Interrogé par le quotidien La Croix, le Frère François-Xavier, qui a été responsable de la commission SOS-abus, se refuse cependant à parler de système, «au sens de quelque chose de pensé et organisé de manière consciente» par le Père Philippe. «Mais de fait, les lignes d’influence remontent à lui: la confusion qui était la sienne s’est propagée. Il ne peut être considéré comme un modèle de vie chrétienne, encore moins une référence dans la conduite des âmes.»

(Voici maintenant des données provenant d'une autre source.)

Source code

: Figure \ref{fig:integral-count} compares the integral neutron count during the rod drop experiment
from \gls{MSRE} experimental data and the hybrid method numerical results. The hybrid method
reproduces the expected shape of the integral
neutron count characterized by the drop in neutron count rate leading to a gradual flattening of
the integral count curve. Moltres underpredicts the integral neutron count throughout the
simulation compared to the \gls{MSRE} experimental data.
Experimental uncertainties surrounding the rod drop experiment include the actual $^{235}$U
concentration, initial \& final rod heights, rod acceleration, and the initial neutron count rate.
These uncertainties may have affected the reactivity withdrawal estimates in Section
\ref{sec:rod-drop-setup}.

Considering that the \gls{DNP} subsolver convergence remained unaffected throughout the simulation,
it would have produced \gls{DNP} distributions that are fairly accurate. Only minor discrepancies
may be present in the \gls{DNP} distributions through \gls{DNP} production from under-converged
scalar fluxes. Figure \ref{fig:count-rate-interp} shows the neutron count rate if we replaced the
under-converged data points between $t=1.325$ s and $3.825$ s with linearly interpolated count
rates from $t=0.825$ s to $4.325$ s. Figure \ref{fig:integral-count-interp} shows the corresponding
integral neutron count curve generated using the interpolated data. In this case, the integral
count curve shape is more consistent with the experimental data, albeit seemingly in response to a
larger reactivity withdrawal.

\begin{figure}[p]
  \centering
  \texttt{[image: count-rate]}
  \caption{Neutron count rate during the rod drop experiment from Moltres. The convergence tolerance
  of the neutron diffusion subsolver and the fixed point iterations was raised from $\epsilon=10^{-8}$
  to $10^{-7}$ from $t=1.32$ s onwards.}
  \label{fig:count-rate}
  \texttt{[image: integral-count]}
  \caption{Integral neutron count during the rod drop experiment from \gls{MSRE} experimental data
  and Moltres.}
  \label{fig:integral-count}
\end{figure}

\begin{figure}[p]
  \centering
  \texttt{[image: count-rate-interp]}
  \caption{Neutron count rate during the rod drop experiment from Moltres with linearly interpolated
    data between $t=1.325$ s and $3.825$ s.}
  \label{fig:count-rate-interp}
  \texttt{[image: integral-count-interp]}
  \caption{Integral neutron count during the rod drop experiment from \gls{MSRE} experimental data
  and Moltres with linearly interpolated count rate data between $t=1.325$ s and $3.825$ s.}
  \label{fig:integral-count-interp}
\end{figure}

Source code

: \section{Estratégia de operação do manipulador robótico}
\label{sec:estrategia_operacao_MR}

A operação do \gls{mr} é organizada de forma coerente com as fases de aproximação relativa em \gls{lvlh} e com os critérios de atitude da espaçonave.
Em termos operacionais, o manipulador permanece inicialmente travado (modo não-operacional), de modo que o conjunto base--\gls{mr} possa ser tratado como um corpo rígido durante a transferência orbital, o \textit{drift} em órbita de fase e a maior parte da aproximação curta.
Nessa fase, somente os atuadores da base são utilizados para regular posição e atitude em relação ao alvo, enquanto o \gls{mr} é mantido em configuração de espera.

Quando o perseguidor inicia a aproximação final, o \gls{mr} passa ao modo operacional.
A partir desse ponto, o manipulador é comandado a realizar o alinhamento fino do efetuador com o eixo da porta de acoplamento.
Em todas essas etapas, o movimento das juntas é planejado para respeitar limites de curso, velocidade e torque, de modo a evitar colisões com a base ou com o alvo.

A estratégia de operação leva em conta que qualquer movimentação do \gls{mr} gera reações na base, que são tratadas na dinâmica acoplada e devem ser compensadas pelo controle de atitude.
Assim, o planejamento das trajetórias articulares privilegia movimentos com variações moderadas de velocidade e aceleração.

A défaut de système, l’étude des cas d’abus sexuels et de conscience, sur mineurs et sur majeurs, permet d’identifier des éléments constituant une «structure d’abus». 80% d’entre eux ont eu lieu dans le cadre de la relation d’accompagnement spirituel. «Soit l’accompagnateur n’avait pas de superviseur, soit son conseiller était ou maladroit, par manque de formation humaine, ou auteur d’abus lui-même. Ce qui nous a marqués, ce sont les justifications spirituelles, théologiques, que les abuseurs s’étaient construites et parfois transmettaient à d’autres», a déclaré à La Croix le Frère François-Xavier. Des auteurs ont pu justifier leurs abus sexuels en expliquant qu’ils étaient «l’expression spirituelle de l’amour d’amitié qui unit le père spirituel à la personne qu’il dirige.»
Au plan quantitatif, le bilan de la commission est lourd. Six frères ont été mis en cause pour abus sexuels sur mineurs, dont quatre ont fait l’objet de procédures judiciaires. Mais les abus sur des personnes majeures constituent 90% des cas. Dans un tiers de ces cas, les victimes ont été des frères ou des sœurs de la communauté. 32 plaintes ont été reçues visant 27 frères, 86 % portant sur des faits antérieurs à 2013. Pour les affaires jugées avant la création de la commission en 2015, 7 frères ont fait l’objet d’une procédure civile. La justice n’a pas donné suite dans 4 cas, les 3 autres sont en cours.
Au niveau des sanctions, quatre frères ont été condamnés par la justice civile pour abus sur mineurs, un pour abus sur majeur. Treize frères font l’objet d’une procédure canonique. Deux affaires devraient être classées sans suite conformément aux conclusions de l’enquête civile. Une autre va aboutir à un renvoi de l’état clérical et à la sortie de la communauté. Selon le rapport, plusieurs autres affaires devraient aboutir à la même conclusion et d’autres à des peines temporaires.
«Nous sommes consternés de cette part de notre histoire. Le travail de vérité que nous avons engagé depuis plusieurs années concernait d’abord notre fondateur et son enseignement. Le chapitre comprend qu’il faut prendre aussi en compte des lignes d’influence ayant favorisé l’emprise et des abus dans notre communauté. Il faut considérer aussi que les abus sexuels ont souvent été accompagnés ou précédés d’abus de conscience et de pouvoir», admet le communiqué.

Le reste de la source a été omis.